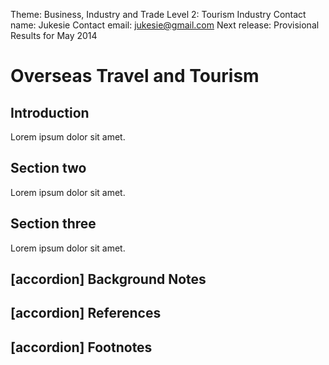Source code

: Theme: Business, Industry and Trade
Level 2: Tourism Industry
Contact name: Jukesie
Contact email: jukesie@gmail.com
Next release: Provisional Results for May 2014

# Overseas Travel and Tourism

## Introduction

Lorem ipsum dolor sit amet.

## Section two

Lorem ipsum dolor sit amet.

## Section three

Lorem ipsum dolor sit amet.

## [accordion] Background Notes

## [accordion] References

## [accordion] Footnotes
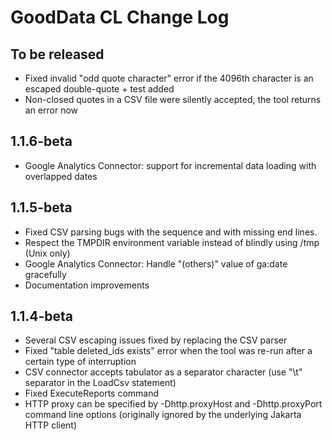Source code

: # GoodData CL Change Log

## To be released

* Fixed invalid "odd quote character" error if the 4096th character is an escaped double-quote + test added 
* Non-closed quotes in a CSV file were silently accepted, the tool returns an error now

## 1.1.6-beta

* Google Analytics Connector: support for incremental data loading with overlapped dates

## 1.1.5-beta

* Fixed CSV parsing bugs with the <comma><tree-double-quotes> sequence and with missing end lines. 
* Respect the TMPDIR environment variable instead of blindly using /tmp (Unix only)
* Google Analytics Connector: Handle "(others)" value of ga:date gracefully
* Documentation improvements 

## 1.1.4-beta

* Several CSV escaping issues fixed by replacing the CSV parser
* Fixed "table deleted_ids exists" error when the tool was re-run after a certain type of interruption
* CSV connector accepts tabulator as a separator character (use "\t" separator in the LoadCsv statement)
* Fixed ExecuteReports command
* HTTP proxy can be specified by -Dhttp.proxyHost and -Dhttp.proxyPort command line options (originally ignored by the underlying Jakarta HTTP client)
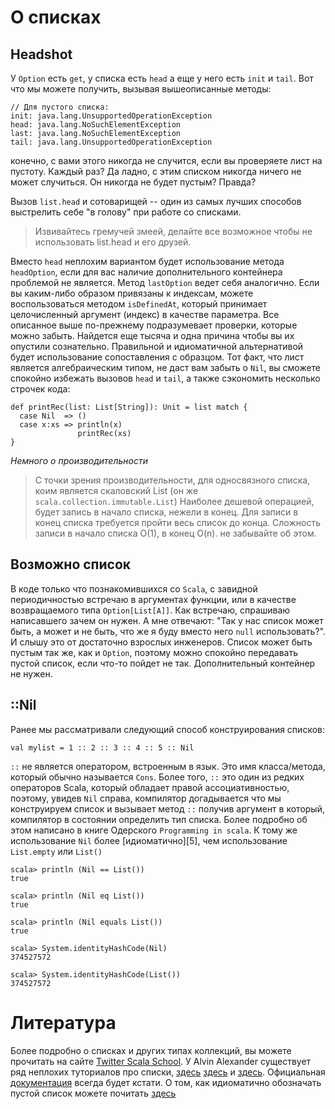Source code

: О списках
=========

## Headshot
У `Option` есть `get`, у списка есть `head` а еще у него есть `init` и
`tail`. Вот что мы можете получить, вызывая вышеописанные методы:

    // Для пустого списка:
    init: java.lang.UnsupportedOperationException
    head: java.lang.NoSuchElementException
    last: java.lang.NoSuchElementException
    tail: java.lang.UnsupportedOperationException

конечно, с вами этого никогда не случится, если вы проверяете лист на пустоту.
Каждый раз? Да ладно, с этим списком никогда ничего не может случиться. Он
никогда не будет пустым? Правда?

Вызов `list.head` и сотоварищей -- один из самых лучших способов выстрелить себе
"в голову" при работе со списками.

> Извивайтесь гремучей змеей, делайте все возможное чтобы не
> использовать list.head и его друзей.

Вместо `head` неплохим вариантом будет использование метода `headOption`, если
для вас наличие дополнительного контейнера проблемой не является. Метод
`lastOption` ведет себя аналогично. Если вы каким-либо образом привязаны к
индексам, можете воспользоваться методом `isDefinedAt`, который принимает
целочисленный аргумент (индекс) в качестве параметра. Все описанное выше
по-прежнему подразумевает проверки, которые можно забыть. Найдется еще тысяча и
одна причина чтобы вы их опустили сознательно. Правильной и идиоматичной
альтернативой будет использование сопоставления с образцом. Тот факт, что лист
является алгебраическим типом, не даст вам забыть о `Nil`, вы сможете спокойно
избежать вызовов `head` и `tail`, а также сэкономить несколько строчек кода:

    def printRec(list: List[String]): Unit = list match {
      case Nil  => ()
      case x:xs => println(x)
                   printRec(xs)
    }

*Немного о производительности*
> С точки зрения производительности, для односвязного списка, коим
> является скаловский List (он же `scala.collection.immutable.List`)
> Наиболее дешевой операцией, будет запись в начало списка, нежели
> в конец. Для записи в конец списка требуется пройти весь список до
> конца. Сложность записи в начало списка O(1), в конец O(n).
> не забывайте об этом.

## Возможно список
В коде только что познакомившихся со `Scala`, с завидной периодичностью встречаю
в аргументах функции, или в качестве возвращаемого типа `Option[List[A]]`. Как
встречаю, спрашиваю написавшего зачем он нужен. А мне отвечают: "Так у нас
список может быть, а может и не быть, что же я буду вместо него `null`
использовать?". И слышу это от достаточно взрослых инженеров. Список может быть
пустым так же, как и `Option`, поэтому можно спокойно передавать пустой список,
если что-то пойдет не так. Дополнительный контейнер не нужен.

## ::Nil
Ранее мы рассматривали следующий способ конструирования списков:

    val mylist = 1 :: 2 :: 3 :: 4 :: 5 :: Nil

`::` не является оператором, встроенным в язык. Это имя класса/метода, который
обычно называется `Cons`. Более того, `::` это один из редких операторов Scala,
который обладает правой ассоциативностью, поэтому, увидев `Nil` справа,
компилятор догадывается что мы конструируем список и вызывает метод `::` получив
аргумент в который, компилятор в состоянии определить тип списка. Более подробно
об этом написано в книге Одерского `Programming in scala`. К тому же
использование `Nil` более [идиоматично][5], чем использование `List.empty` или
`List()`

    scala> println (Nil == List())
    true

    scala> println (Nil eq List())
    true

    scala> println (Nil equals List())
    true

    scala> System.identityHashCode(Nil)
    374527572

    scala> System.identityHashCode(List())
    374527572


Литература
==========
Более подробно о списках и других типах коллекций, вы можете прочитать на сайте
[Twitter Scala School][tschool-col]. У Alvin Alexander существует ряд неплохих
туториалов про списки, [здесь][aal1] [здесь][aal2] и [здесь][aal3]. Официальная
[документация][list-doc] всегда будет кстати. О том, как идиоматично обозначать
пустой список можете почитать [здесь][empty-list]

[tschool-col]: https://twitter.github.io/scala_school/collections.html
[aal1]: http://alvinalexander.com/scala/scala-list-class-examples
[aal2]: http://alvinalexander.com/scala/how-create-scala-list-range-fill-tabulate-constructors
[aal3]: http://alvinalexander.com/scala/how-add-elements-to-a-list-in-scala-listbuffer-immutable
[list-doc]: http://www.scala-lang.org/api/current/scala/collection/immutable/List.html
[empty-list]: http://stackoverflow.com/questions/5981850/scala-nil-vs-list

WHAT YOU SHOULD DO -
If a record holds a picture, leave the picture out and copy everything else exactly.

TASK SOLUTION -
Source code

: Theme: Business, Industry and Trade
Level 2: Tourism Industry
Contact name: Jukesie
Contact email: jukesie@gmail.com
Next release: Provisional Results for May 2014

# Overseas Travel and Tourism

## Introduction

Lorem ipsum dolor sit amet.

## Section two

Lorem ipsum dolor sit amet.

## Section three

Lorem ipsum dolor sit amet.

## [accordion] Background Notes

## [accordion] References

## [accordion] Footnotes
Source code

: # GoodData CL Change Log

## To be released

* Fixed invalid "odd quote character" error if the 4096th character is an escaped double-quote + test added 
* Non-closed quotes in a CSV file were silently accepted, the tool returns an error now

## 1.1.6-beta

* Google Analytics Connector: support for incremental data loading with overlapped dates

## 1.1.5-beta

* Fixed CSV parsing bugs with the <comma><tree-double-quotes> sequence and with missing end lines. 
* Respect the TMPDIR environment variable instead of blindly using /tmp (Unix only)
* Google Analytics Connector: Handle "(others)" value of ga:date gracefully
* Documentation improvements 

## 1.1.4-beta

* Several CSV escaping issues fixed by replacing the CSV parser
* Fixed "table deleted_ids exists" error when the tool was re-run after a certain type of interruption
* CSV connector accepts tabulator as a separator character (use "\t" separator in the LoadCsv statement)
* Fixed ExecuteReports command
* HTTP proxy can be specified by -Dhttp.proxyHost and -Dhttp.proxyPort command line options (originally ignored by the underlying Jakarta HTTP client)
Source code

: О списках
=========

## Headshot
У `Option` есть `get`, у списка есть `head` а еще у него есть `init` и
`tail`. Вот что мы можете получить, вызывая вышеописанные методы:

    // Для пустого списка:
    init: java.lang.UnsupportedOperationException
    head: java.lang.NoSuchElementException
    last: java.lang.NoSuchElementException
    tail: java.lang.UnsupportedOperationException

конечно, с вами этого никогда не случится, если вы проверяете лист на пустоту.
Каждый раз? Да ладно, с этим списком никогда ничего не может случиться. Он
никогда не будет пустым? Правда?

Вызов `list.head` и сотоварищей -- один из самых лучших способов выстрелить себе
"в голову" при работе со списками.

> Извивайтесь гремучей змеей, делайте все возможное чтобы не
> использовать list.head и его друзей.

Вместо `head` неплохим вариантом будет использование метода `headOption`, если
для вас наличие дополнительного контейнера проблемой не является. Метод
`lastOption` ведет себя аналогично. Если вы каким-либо образом привязаны к
индексам, можете воспользоваться методом `isDefinedAt`, который принимает
целочисленный аргумент (индекс) в качестве параметра. Все описанное выше
по-прежнему подразумевает проверки, которые можно забыть. Найдется еще тысяча и
одна причина чтобы вы их опустили сознательно. Правильной и идиоматичной
альтернативой будет использование сопоставления с образцом. Тот факт, что лист
является алгебраическим типом, не даст вам забыть о `Nil`, вы сможете спокойно
избежать вызовов `head` и `tail`, а также сэкономить несколько строчек кода:

    def printRec(list: List[String]): Unit = list match {
      case Nil  => ()
      case x:xs => println(x)
                   printRec(xs)
    }

*Немного о производительности*
> С точки зрения производительности, для односвязного списка, коим
> является скаловский List (он же `scala.collection.immutable.List`)
> Наиболее дешевой операцией, будет запись в начало списка, нежели
> в конец. Для записи в конец списка требуется пройти весь список до
> конца. Сложность записи в начало списка O(1), в конец O(n).
> не забывайте об этом.

## Возможно список
В коде только что познакомившихся со `Scala`, с завидной периодичностью встречаю
в аргументах функции, или в качестве возвращаемого типа `Option[List[A]]`. Как
встречаю, спрашиваю написавшего зачем он нужен. А мне отвечают: "Так у нас
список может быть, а может и не быть, что же я буду вместо него `null`
использовать?". И слышу это от достаточно взрослых инженеров. Список может быть
пустым так же, как и `Option`, поэтому можно спокойно передавать пустой список,
если что-то пойдет не так. Дополнительный контейнер не нужен.

## ::Nil
Ранее мы рассматривали следующий способ конструирования списков:

    val mylist = 1 :: 2 :: 3 :: 4 :: 5 :: Nil

`::` не является оператором, встроенным в язык. Это имя класса/метода, который
обычно называется `Cons`. Более того, `::` это один из редких операторов Scala,
который обладает правой ассоциативностью, поэтому, увидев `Nil` справа,
компилятор догадывается что мы конструируем список и вызывает метод `::` получив
аргумент в который, компилятор в состоянии определить тип списка. Более подробно
об этом написано в книге Одерского `Programming in scala`. К тому же
использование `Nil` более [идиоматично][5], чем использование `List.empty` или
`List()`

    scala> println (Nil == List())
    true

    scala> println (Nil eq List())
    true

    scala> println (Nil equals List())
    true

    scala> System.identityHashCode(Nil)
    374527572

    scala> System.identityHashCode(List())
    374527572


Литература
==========
Более подробно о списках и других типах коллекций, вы можете прочитать на сайте
[Twitter Scala School][tschool-col]. У Alvin Alexander существует ряд неплохих
туториалов про списки, [здесь][aal1] [здесь][aal2] и [здесь][aal3]. Официальная
[документация][list-doc] всегда будет кстати. О том, как идиоматично обозначать
пустой список можете почитать [здесь][empty-list]

[tschool-col]: https://twitter.github.io/scala_school/collections.html
[aal1]: http://alvinalexander.com/scala/scala-list-class-examples
[aal2]: http://alvinalexander.com/scala/how-create-scala-list-range-fill-tabulate-constructors
[aal3]: http://alvinalexander.com/scala/how-add-elements-to-a-list-in-scala-listbuffer-immutable
[list-doc]: http://www.scala-lang.org/api/current/scala/collection/immutable/List.html
[empty-list]: http://stackoverflow.com/questions/5981850/scala-nil-vs-list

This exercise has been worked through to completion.